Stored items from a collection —
========

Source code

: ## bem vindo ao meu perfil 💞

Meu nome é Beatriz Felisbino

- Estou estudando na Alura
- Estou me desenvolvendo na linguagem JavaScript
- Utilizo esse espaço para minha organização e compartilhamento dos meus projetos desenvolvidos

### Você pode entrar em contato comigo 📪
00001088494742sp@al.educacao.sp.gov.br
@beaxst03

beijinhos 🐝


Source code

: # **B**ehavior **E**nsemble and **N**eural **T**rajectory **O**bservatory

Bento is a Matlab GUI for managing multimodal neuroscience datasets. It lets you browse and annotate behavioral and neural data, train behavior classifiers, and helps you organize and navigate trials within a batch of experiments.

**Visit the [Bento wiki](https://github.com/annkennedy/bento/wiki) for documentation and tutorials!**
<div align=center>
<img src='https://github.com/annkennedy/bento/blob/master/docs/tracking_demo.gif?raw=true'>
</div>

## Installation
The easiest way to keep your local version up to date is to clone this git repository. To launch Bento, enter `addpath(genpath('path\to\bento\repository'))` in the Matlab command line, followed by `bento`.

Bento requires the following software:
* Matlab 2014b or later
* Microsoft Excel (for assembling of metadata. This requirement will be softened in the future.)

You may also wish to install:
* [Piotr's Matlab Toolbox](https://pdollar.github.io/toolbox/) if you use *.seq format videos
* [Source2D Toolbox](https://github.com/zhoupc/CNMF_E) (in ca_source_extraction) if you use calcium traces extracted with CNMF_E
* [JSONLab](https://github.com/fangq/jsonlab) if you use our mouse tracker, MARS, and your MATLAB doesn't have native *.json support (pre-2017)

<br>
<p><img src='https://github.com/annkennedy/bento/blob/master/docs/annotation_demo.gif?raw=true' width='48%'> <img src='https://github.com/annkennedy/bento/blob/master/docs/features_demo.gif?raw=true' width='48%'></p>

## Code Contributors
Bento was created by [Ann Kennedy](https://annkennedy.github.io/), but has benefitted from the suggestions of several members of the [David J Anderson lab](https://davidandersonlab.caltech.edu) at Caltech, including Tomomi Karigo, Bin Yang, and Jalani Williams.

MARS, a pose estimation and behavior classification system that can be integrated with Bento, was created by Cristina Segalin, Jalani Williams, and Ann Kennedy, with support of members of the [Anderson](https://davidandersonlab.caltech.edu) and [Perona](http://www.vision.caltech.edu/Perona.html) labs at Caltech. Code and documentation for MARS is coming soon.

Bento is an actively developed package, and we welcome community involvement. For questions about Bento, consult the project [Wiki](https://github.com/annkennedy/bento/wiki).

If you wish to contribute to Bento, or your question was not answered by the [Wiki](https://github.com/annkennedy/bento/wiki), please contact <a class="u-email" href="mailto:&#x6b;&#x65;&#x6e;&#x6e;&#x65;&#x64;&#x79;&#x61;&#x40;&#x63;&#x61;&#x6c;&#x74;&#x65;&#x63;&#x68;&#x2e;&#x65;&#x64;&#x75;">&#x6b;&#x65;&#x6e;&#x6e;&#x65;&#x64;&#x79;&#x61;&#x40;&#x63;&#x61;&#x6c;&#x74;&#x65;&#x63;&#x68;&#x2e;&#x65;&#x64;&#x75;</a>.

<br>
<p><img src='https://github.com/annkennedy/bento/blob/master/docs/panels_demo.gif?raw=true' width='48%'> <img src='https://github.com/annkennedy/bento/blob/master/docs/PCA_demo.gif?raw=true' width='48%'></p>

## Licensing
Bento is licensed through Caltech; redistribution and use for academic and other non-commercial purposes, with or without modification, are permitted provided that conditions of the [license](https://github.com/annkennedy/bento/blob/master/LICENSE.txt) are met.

========

WORK ORDER —
Working from the records above, write out verbatim only the lines from the line containing "use *.seq format videos" through the line containing "Bento is an".

FINISHED TASK —
* [Piotr's Matlab Toolbox](https://pdollar.github.io/toolbox/) if you use *.seq format videos
* [Source2D Toolbox](https://github.com/zhoupc/CNMF_E) (in ca_source_extraction) if you use calcium traces extracted with CNMF_E
* [JSONLab](https://github.com/fangq/jsonlab) if you use our mouse tracker, MARS, and your MATLAB doesn't have native *.json support (pre-2017)

<br>
<p><img src='https://github.com/annkennedy/bento/blob/master/docs/annotation_demo.gif?raw=true' width='48%'> <img src='https://github.com/annkennedy/bento/blob/master/docs/features_demo.gif?raw=true' width='48%'></p>

## Code Contributors
Bento was created by [Ann Kennedy](https://annkennedy.github.io/), but has benefitted from the suggestions of several members of the [David J Anderson lab](https://davidandersonlab.caltech.edu) at Caltech, including Tomomi Karigo, Bin Yang, and Jalani Williams.

MARS, a pose estimation and behavior classification system that can be integrated with Bento, was created by Cristina Segalin, Jalani Williams, and Ann Kennedy, with support of members of the [Anderson](https://davidandersonlab.caltech.edu) and [Perona](http://www.vision.caltech.edu/Perona.html) labs at Caltech. Code and documentation for MARS is coming soon.

Bento is an actively developed package, and we welcome community involvement. For questions about Bento, consult the project [Wiki](https://github.com/annkennedy/bento/wiki).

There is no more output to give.